----- GIVEN DATA -----

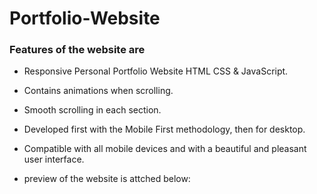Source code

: # Portfolio-Website

### Features of the website are
- Responsive Personal Portfolio Website HTML CSS & JavaScript.
- Contains animations when scrolling.
- Smooth scrolling in each section.
- Developed first with the Mobile First methodology, then for desktop.
- Compatible with all mobile devices and with a beautiful and pleasant user interface.

- preview of the website is attched below: 


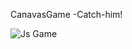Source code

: CanavasGame -Catch-him!

![Js Game](https://user-images.githubusercontent.com/46546858/118349946-d8c0e300-b521-11eb-9dfb-aebb52447c96.PNG)
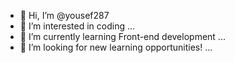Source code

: - 👋 Hi, I’m @yousef287
- 👀 I’m interested in coding ...
- 🌱 I’m currently learning Front-end development ...
- 💞️ I’m looking for new learning opportunities! ...

<!---
yousef287/yousef287 is a ✨ special ✨ repository because its `README.md` (this file) appears on your GitHub profile.
You can click the Preview link to take a look at your changes.
--->
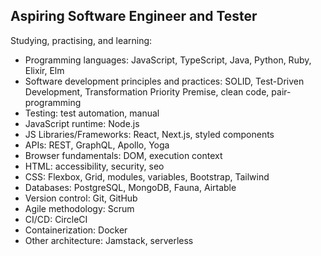## Aspiring Software Engineer and Tester

Studying, practising, and learning:

- Programming languages: JavaScript, TypeScript, Java, Python, Ruby, Elixir, Elm
- Software development principles and practices: SOLID, Test-Driven Development, Transformation Priority Premise, clean code, pair-programming
- Testing: test automation, manual
- JavaScript runtime: Node.js
- JS Libraries/Frameworks: React, Next.js, styled components
- APIs: REST, GraphQL, Apollo, Yoga
- Browser fundamentals: DOM, execution context
- HTML: accessibility, security, seo
- CSS: Flexbox, Grid, modules, variables, Bootstrap, Tailwind
- Databases: PostgreSQL, MongoDB, Fauna, Airtable
- Version control: Git, GitHub
- Agile methodology: Scrum
- CI/CD: CircleCI
- Containerization: Docker
- Other architecture: Jamstack, serverless


<!--
**dwyafon/dwyafon** is a ✨ _special_ ✨ repository because its `README.md` (this file) appears on your GitHub profile.

Here are some ideas to get you started:

- 🔭 I’m currently working on ...
- 🌱 I’m currently learning ...
- 👯 I’m looking to collaborate on ...
- 🤔 I’m looking for help with ...
- 💬 Ask me about ...
- 📫 How to reach me: ...
- 😄 Pronouns: ...
- ⚡ Fun fact: ...
-->
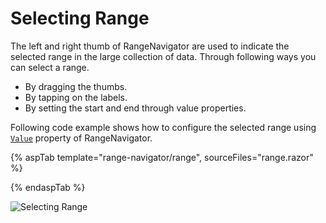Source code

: # Selecting Range

The left and right thumb of RangeNavigator are used to indicate the selected range in the large collection of data. Through following ways you can select a range.

* By dragging the thumbs.
* By tapping on the labels.
* By setting the start and end through value properties.

Following code example shows how to configure the selected range using [`Value`](https://help.syncfusion.com/cr/blazor/Syncfusion.Blazor.Charts.ChartSeries.html#Syncfusion_Blazor_Charts_ChartSeries_DrawType) property of RangeNavigator.

{% aspTab template="range-navigator/range", sourceFiles="range.razor" %}

{% endaspTab %}

![Selecting Range](images/common/range.png)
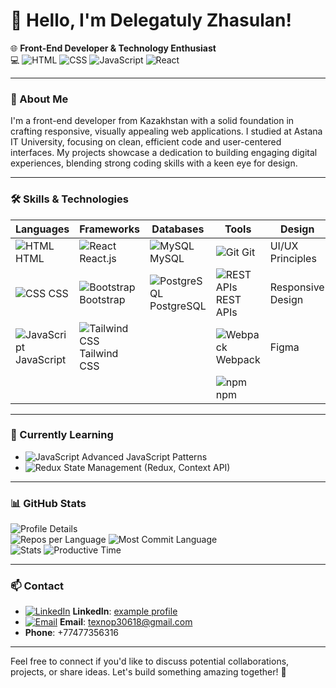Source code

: # 👋 Hello, I'm Delegatuly Zhasulan!

🌐 **Front-End Developer & Technology Enthusiast**  
💻 ![HTML](https://img.icons8.com/color/20/000000/html-5.png) ![CSS](https://img.icons8.com/color/20/000000/css3.png) ![JavaScript](https://img.icons8.com/color/20/000000/javascript.png) ![React](https://img.icons8.com/color/20/000000/react-native.png)

---

### 🚀 About Me

I'm a front-end developer from Kazakhstan with a solid foundation in crafting responsive, visually appealing web applications. I studied at Astana IT University, focusing on clean, efficient code and user-centered interfaces. My projects showcase a dedication to building engaging digital experiences, blending strong coding skills with a keen eye for design.

---

### 🛠️ Skills & Technologies

| Languages     | Frameworks             | Databases                 | Tools                        | Design             |
|---------------|------------------------|---------------------------|------------------------------|--------------------|
| ![HTML](https://img.icons8.com/color/24/000000/html-5.png) HTML | ![React](https://img.icons8.com/color/24/000000/react-native.png) React.js | ![MySQL](https://img.icons8.com/color/24/000000/mysql-logo.png) MySQL | ![Git](https://img.icons8.com/color/24/000000/git.png) Git  | UI/UX Principles |
| ![CSS](https://img.icons8.com/color/24/000000/css3.png) CSS   | ![Bootstrap](https://img.icons8.com/color/24/000000/bootstrap.png) Bootstrap | ![PostgreSQL](https://img.icons8.com/color/24/000000/postgreesql.png) PostgreSQL | ![REST APIs](https://img.icons8.com/fluency/24/000000/api-settings.png) REST APIs | Responsive Design |
| ![JavaScript](https://img.icons8.com/color/24/000000/javascript.png) JavaScript | ![Tailwind CSS](https://img.icons8.com/color/24/000000/tailwindcss.png) Tailwind CSS | | ![Webpack](https://img.icons8.com/color/24/000000/webpack.png) Webpack | Figma |
| | | | ![npm](https://img.icons8.com/color/24/000000/npm.png) npm | |

---

### 🌱 Currently Learning

- ![JavaScript](https://img.icons8.com/color/20/000000/javascript.png) Advanced JavaScript Patterns
- ![Redux](https://img.icons8.com/color/20/000000/redux.png) State Management (Redux, Context API)

---

### 📊 GitHub Stats

![Profile Details](http://github-profile-summary-cards.vercel.app/api/cards/profile-details?username=Jasulan273&theme=dark)  
![Repos per Language](http://github-profile-summary-cards.vercel.app/api/cards/repos-per-language?username=Jasulan273&theme=dark)  ![Most Commit Language](http://github-profile-summary-cards.vercel.app/api/cards/most-commit-language?username=Jasulan273&theme=dark)  
![Stats](http://github-profile-summary-cards.vercel.app/api/cards/stats?username=Jasulan273&theme=dark)  ![Productive Time](http://github-profile-summary-cards.vercel.app/api/cards/productive-time?username=Jasulan273&theme=dark&utcOffset=8)  

---

### 📫 Contact

- [![LinkedIn](https://img.icons8.com/color/24/000000/linkedin.png)](https://linkedin.com/in/yourprofile) **LinkedIn**: [example profile](https://linkedin.com/in/yourprofile)
- [![Email](https://img.icons8.com/color/24/000000/email.png)](mailto:texnop30618@gmail.com) **Email**: [texnop30618@gmail.com](mailto:texnop30618@gmail.com)
- **Phone**: +77477356316

---

Feel free to connect if you'd like to discuss potential collaborations, projects, or share ideas. Let's build something amazing together! 🚀
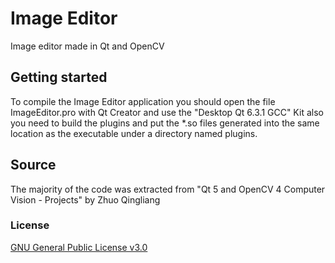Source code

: # Image Editor
Image editor made in Qt and OpenCV

## Getting started
To compile the Image Editor application you should open the file ImageEditor.pro
with Qt Creator and use the "Desktop Qt 6.3.1 GCC" Kit also you need to build the plugins
and put the *.so files generated into the same location as the executable under a directory
named plugins.

## Source
The majority of the code was extracted from "Qt 5 and OpenCV 4 Computer Vision - Projects" by Zhuo Qingliang

### License
[GNU General Public License v3.0](https://www.gnu.org/licenses/gpl-3.0.html)
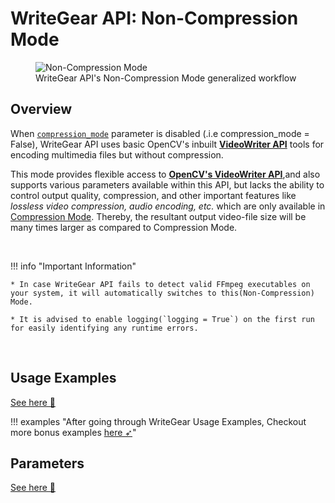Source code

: <!--
===============================================
vidgear library source-code is deployed under the Apache 2.0 License:

Copyright (c) 2019 Abhishek Thakur(@abhiTronix) <abhi.una12@gmail.com>

Licensed under the Apache License, Version 2.0 (the "License");
you may not use this file except in compliance with the License.
You may obtain a copy of the License at

   http://www.apache.org/licenses/LICENSE-2.0

Unless required by applicable law or agreed to in writing, software
distributed under the License is distributed on an "AS IS" BASIS,
WITHOUT WARRANTIES OR CONDITIONS OF ANY KIND, either express or implied.
See the License for the specific language governing permissions and
limitations under the License.
===============================================
-->

# WriteGear API: Non-Compression Mode

<figure>
  <img src="../../../../assets/images/writegear_ncm.png" loading="lazy" alt="Non-Compression Mode" class="center-small shadow"/>
  <figcaption>WriteGear API's Non-Compression Mode generalized workflow</figcaption>
</figure>

## Overview


When [`compression_mode`](../params/#compression_mode) parameter is disabled (.i.e compression_mode = False), WriteGear API uses basic OpenCV's inbuilt [**VideoWriter API**](https://docs.opencv.org/master/dd/d9e/classcv_1_1VideoWriter.html#ad59c61d8881ba2b2da22cff5487465b5) tools for encoding multimedia files but without compression.

This mode provides flexible access to [**OpenCV's VideoWriter API**](https://docs.opencv.org/master/dd/d9e/classcv_1_1VideoWriter.html#ad59c61d8881ba2b2da22cff5487465b5),and also supports various parameters available within this API, but lacks the ability to control output quality, compression, and other important features like _lossless video compression, audio encoding, etc._ which are only available in [Compression Mode](../../compression/overview/). Thereby, the resultant output video-file size will be many times larger as compared to Compression Mode.


&nbsp; 


!!! info "Important Information"
		
	* In case WriteGear API fails to detect valid FFmpeg executables on your system, it will automatically switches to this(Non-Compression) Mode.

	* It is advised to enable logging(`logging = True`) on the first run for easily identifying any runtime errors.


&thinsp;

## Usage Examples

<div>
<a href="../usage/">See here 🚀</a>
</div>

!!! examples "After going through WriteGear Usage Examples, Checkout more bonus examples [here ➶](../../../help/writegear_ex/)"

## Parameters

<div>
<a href="../params/">See here 🚀</a>
</div>

&thinsp;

-----

## THE PROBLEM
Please give back exactly the lines from the first line of the records above through the line containing "- 👀 I’m interested in coding ...", only those and both included, with the pictures removed.

## RESPONSE AREA
Source code

: # Portfolio-Website

### Features of the website are
- Responsive Personal Portfolio Website HTML CSS & JavaScript.
- Contains animations when scrolling.
- Smooth scrolling in each section.
- Developed first with the Mobile First methodology, then for desktop.
- Compatible with all mobile devices and with a beautiful and pleasant user interface.

- preview of the website is attched below: 


Source code

: CanavasGame -Catch-him!

![Js Game](https://user-images.githubusercontent.com/46546858/118349946-d8c0e300-b521-11eb-9dfb-aebb52447c96.PNG)
Source code

: - 👋 Hi, I’m @yousef287
- 👀 I’m interested in coding ...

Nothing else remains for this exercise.